Your task
Out of the lines below, please list those that hold the string "Arduino".

Records excerpted from a collection:
>>
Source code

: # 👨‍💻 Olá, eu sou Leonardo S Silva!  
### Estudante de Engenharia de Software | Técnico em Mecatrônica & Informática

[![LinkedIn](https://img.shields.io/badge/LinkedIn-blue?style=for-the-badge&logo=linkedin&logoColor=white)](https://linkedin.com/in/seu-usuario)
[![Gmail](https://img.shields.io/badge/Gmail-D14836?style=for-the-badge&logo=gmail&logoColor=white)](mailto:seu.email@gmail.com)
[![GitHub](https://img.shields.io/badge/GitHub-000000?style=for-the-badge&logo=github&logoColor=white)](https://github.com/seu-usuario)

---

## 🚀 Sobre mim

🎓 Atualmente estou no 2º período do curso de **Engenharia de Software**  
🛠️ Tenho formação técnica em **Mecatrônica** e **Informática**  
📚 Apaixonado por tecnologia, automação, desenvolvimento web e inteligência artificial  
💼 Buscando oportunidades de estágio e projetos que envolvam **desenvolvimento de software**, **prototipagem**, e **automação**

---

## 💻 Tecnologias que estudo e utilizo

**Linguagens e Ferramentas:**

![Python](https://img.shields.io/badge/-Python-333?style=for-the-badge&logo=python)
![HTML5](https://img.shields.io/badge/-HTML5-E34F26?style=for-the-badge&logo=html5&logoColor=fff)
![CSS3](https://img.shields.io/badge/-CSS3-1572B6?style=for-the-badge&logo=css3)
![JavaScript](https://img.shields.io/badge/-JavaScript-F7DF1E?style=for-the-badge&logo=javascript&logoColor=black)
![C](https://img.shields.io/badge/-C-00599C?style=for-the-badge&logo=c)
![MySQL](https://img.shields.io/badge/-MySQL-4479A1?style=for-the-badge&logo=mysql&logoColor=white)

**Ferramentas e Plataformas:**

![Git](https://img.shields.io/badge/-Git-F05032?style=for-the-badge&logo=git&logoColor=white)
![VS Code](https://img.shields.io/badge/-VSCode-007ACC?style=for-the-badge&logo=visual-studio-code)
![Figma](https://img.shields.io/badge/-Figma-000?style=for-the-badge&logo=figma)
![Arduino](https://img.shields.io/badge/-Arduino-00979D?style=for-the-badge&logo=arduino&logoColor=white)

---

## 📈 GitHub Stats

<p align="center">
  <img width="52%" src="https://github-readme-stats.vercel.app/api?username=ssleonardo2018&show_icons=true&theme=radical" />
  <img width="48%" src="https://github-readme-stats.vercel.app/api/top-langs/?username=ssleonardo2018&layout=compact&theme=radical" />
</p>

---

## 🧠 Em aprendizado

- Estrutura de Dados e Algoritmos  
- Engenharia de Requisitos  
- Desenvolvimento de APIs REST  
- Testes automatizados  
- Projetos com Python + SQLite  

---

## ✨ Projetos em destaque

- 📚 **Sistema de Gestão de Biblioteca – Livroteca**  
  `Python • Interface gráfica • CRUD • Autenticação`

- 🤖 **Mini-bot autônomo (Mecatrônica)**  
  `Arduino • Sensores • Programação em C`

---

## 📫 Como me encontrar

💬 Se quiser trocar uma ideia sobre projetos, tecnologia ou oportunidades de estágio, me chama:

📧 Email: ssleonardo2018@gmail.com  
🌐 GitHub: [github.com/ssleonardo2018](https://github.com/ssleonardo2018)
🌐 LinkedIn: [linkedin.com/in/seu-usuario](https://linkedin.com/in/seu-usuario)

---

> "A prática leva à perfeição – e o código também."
<<
Output for this task
![Arduino](https://img.shields.io/badge/-Arduino-00979D?style=for-the-badge&logo=arduino&logoColor=white)
  `Arduino • Sensores • Programação em C`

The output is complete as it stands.